Nvidia Patents a Way to Stop Rendering Grids From Ruining Realistic Lighting

By Patentlyze Team · Updated Jun 12, 2026

When a computer renders a realistic 3D scene, it secretly divides space into a grid — and if that grid's edges line up with a wall or floor in the scene, you get subtle but ugly lighting glitches. Nvidia's new patent describes a way to deliberately warp that grid so its edges never align with the surfaces that matter.

Why Nvidia's lighting grid fix matters for 3D scenes

Imagine a real estate agent dividing a city into delivery zones on a map. If a zone boundary runs exactly down the middle of a building, packages meant for the whole building might get routed to two different warehouses — causing confusion at the seam. Modern 3D graphics engines face the exact same problem when they divide a virtual scene into a grid to calculate how light bounces around.

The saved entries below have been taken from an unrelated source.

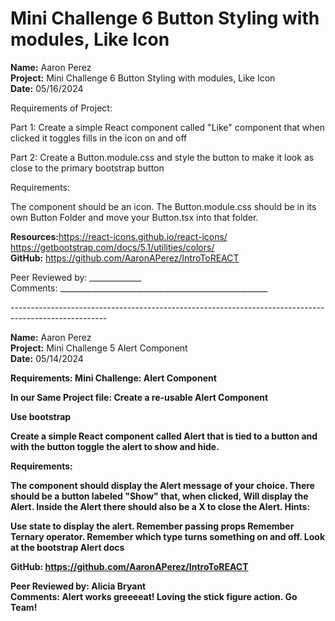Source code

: # Mini Challenge 6 Button Styling with modules, Like Icon


<b>Name:</b> Aaron Perez<br>
<b>Project:</b> Mini Challenge 6 Button Styling with modules, Like Icon <br>
<b>Date:</b> 05/16/2024 <br>

<bold>Requirements of Project:</bold>

Part 1: Create a simple React component called "Like"  component that when clicked it toggles fills in the icon on and off 

Part 2: Create a Button.module.css and style the button to make it look as close to the primary bootstrap button 

<bold>Requirements:</bold>

The component should be an icon.
The Button.module.css should be in its own Button Folder and move your Button.tsx into that folder.


<b>Resources:</b>https://react-icons.github.io/react-icons/<br>
https://getbootstrap.com/docs/5.1/utilities/colors/ <br>
<b>GitHub:</b> https://github.com/AaronAPerez/IntroToREACT <br>


Peer Reviewed by: _____________ <br>
Comments: ____________________________________________________ <br>

------------------------------------------------------------------------------------------------------<br>


<b>Name:</b> Aaron Perez   <br>
<b>Project:</b> Mini Challenge 5 Alert Component  <br>
<b>Date:</b> 05/14/2024 <br>

<b>Requirements:<b> Mini Challenge: Alert Component<br>

<b>In our Same Project file:</b> Create a re-usable Alert Component<br>

Use bootstrap<br>

Create a simple React component called Alert that is tied to a button and with the button toggle the alert to show and hide.<br>

<b>Requirements:</b><br>

The component should display the Alert message of your choice. There should be a button labeled "Show" that, when clicked, Will display the Alert. Inside the Alert there should also be a X to close the Alert. Hints:

Use state to display the alert. Remember passing props Remember Ternary operator. Remember which type turns something on and off. Look at the bootstrap Alert docs


<b>GitHub:</b> https://github.com/AaronAPerez/IntroToREACT    <br>

<b>Peer Reviewed by:</b> Alicia Bryant   <br>
<b>Comments:</b>   Alert works greeeeat! Loving the stick figure action. Go Team!  <br>
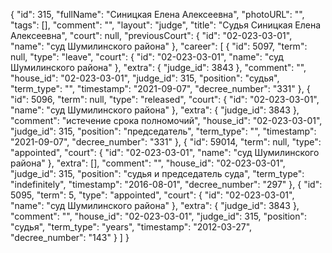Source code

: {
    "id": 315,
    "fullName": "Синицкая Елена Алексеевна",
    "photoURL": "",
    "tags": [],
    "comment": "",
    "layout": "judge",
    "title": "Судья Синицкая Елена Алексеевна",
    "court": null,
    "previousCourt": {
        "id": "02-023-03-01",
        "name": "суд Шумилинского района"
    },
    "career": [
        {
            "id": 5097,
            "term": null,
            "type": "leave",
            "court": {
                "id": "02-023-03-01",
                "name": "суд Шумилинского района"
            },
            "extra": {
                "judge_id": 3843
            },
            "comment": "",
            "house_id": "02-023-03-01",
            "judge_id": 315,
            "position": "судья",
            "term_type": "",
            "timestamp": "2021-09-07",
            "decree_number": "331"
        },
        {
            "id": 5096,
            "term": null,
            "type": "released",
            "court": {
                "id": "02-023-03-01",
                "name": "суд Шумилинского района"
            },
            "extra": {
                "judge_id": 3843
            },
            "comment": "истечение срока полномочий",
            "house_id": "02-023-03-01",
            "judge_id": 315,
            "position": "председатель",
            "term_type": "",
            "timestamp": "2021-09-07",
            "decree_number": "331"
        },
        {
            "id": 59014,
            "term": null,
            "type": "appointed",
            "court": {
                "id": "02-023-03-01",
                "name": "суд Шумилинского района"
            },
            "extra": [],
            "comment": "",
            "house_id": "02-023-03-01",
            "judge_id": 315,
            "position": "судья и председатель суда",
            "term_type": "indefinitely",
            "timestamp": "2016-08-01",
            "decree_number": "297"
        },
        {
            "id": 5095,
            "term": 5,
            "type": "appointed",
            "court": {
                "id": "02-023-03-01",
                "name": "суд Шумилинского района"
            },
            "extra": {
                "judge_id": 3843
            },
            "comment": "",
            "house_id": "02-023-03-01",
            "judge_id": 315,
            "position": "судья",
            "term_type": "years",
            "timestamp": "2012-03-27",
            "decree_number": "143"
        }
    ]
}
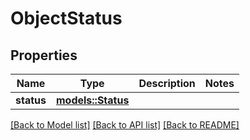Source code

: # ObjectStatus

## Properties

Name | Type | Description | Notes
------------ | ------------- | ------------- | -------------
**status** | [**models::Status**](Status.md) |  | 

[[Back to Model list]](../README.md#documentation-for-models) [[Back to API list]](../README.md#documentation-for-api-endpoints) [[Back to README]](../README.md)


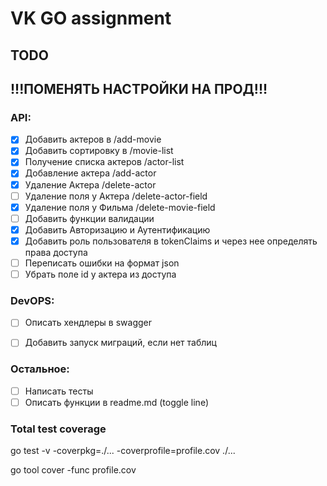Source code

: # VK GO assignment

## TODO

## !!!ПОМЕНЯТЬ НАСТРОЙКИ НА ПРОД!!!

### API:
- [X] Добавить актеров в /add-movie
- [X] Добавить сортировку в /movie-list
- [X] Получение списка актеров /actor-list
- [X] Добавление актера /add-actor
- [X] Удаление Актера /delete-actor
- [ ] Удаление поля у Актера /delete-actor-field
- [X] Удаление поля у Фильма /delete-movie-field
- [ ] Добавить функции валидации
- [X] Добавить Авторизацию и Аутентификацию
- [X] Добавить роль пользователя в tokenClaims и через нее определять права доступа
- [ ] Переписать ошибки на формат json
- [ ] Убрать поле id у актера из доступа

### DevOPS:
- [ ] Описать хендлеры в swagger
- [ ] Добавить запуск миграций, если нет таблиц


### Остальное: 
- [ ] Написать тесты
- [ ] Описать функции в readme.md (toggle line)

### Total test coverage
go test -v -coverpkg=./... -coverprofile=profile.cov ./...

go tool cover -func profile.cov
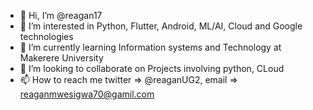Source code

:- 👋 Hi, I’m @reagan17
- 👀 I’m interested in Python, Flutter, Android, ML/AI, Cloud and Google technologies
- 🌱 I’m currently learning Information systems and Technology at Makerere University
- 💞️ I’m looking to collaborate on Projects involving python, CLoud
- 📫 How to reach me twitter => @reaganUG2, email => reaganmwesigwa70@gamil.com

<!---
reagan17/reagan17 is a ✨ special ✨ repository because its `README.md` (this file) appears on your GitHub profile.
You can click the Preview link to take a look at your changes.
--->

Nvidia's patent describes a technique for wiggling those grid lines using repeating wave-shaped math functions, so the boundaries between grid cells are deliberately misaligned with walls, floors, and other surfaces in the scene. The wave patterns are chosen carefully so they never accidentally sync back up with the original grid spacing.

The practical result is that light-simulation calculations don't hit awkward seams at the exact spots where they'd be most visible to you. It's a behind-the-scenes fix aimed at making rendered scenes look more consistent and free of subtle artifacts — the kind of thing you'd notice as an odd shadow or a strange lighting patch even if you couldn't explain why.

How periodic functions reshape the hash cell boundaries

The patent tackles a problem in light transport simulation — the process of calculating how light travels, bounces, and fades across surfaces in a 3D environment, used in both real-time games and offline rendering.

To make those calculations tractable, graphics engines divide 3D space into a grid of hash cells (small volumetric buckets that store lighting data). The trouble is that when a cell boundary falls exactly on a scene surface — say, the edge of a wall — the lighting engine must make a discontinuous decision right at that seam, which can produce visible artifacts.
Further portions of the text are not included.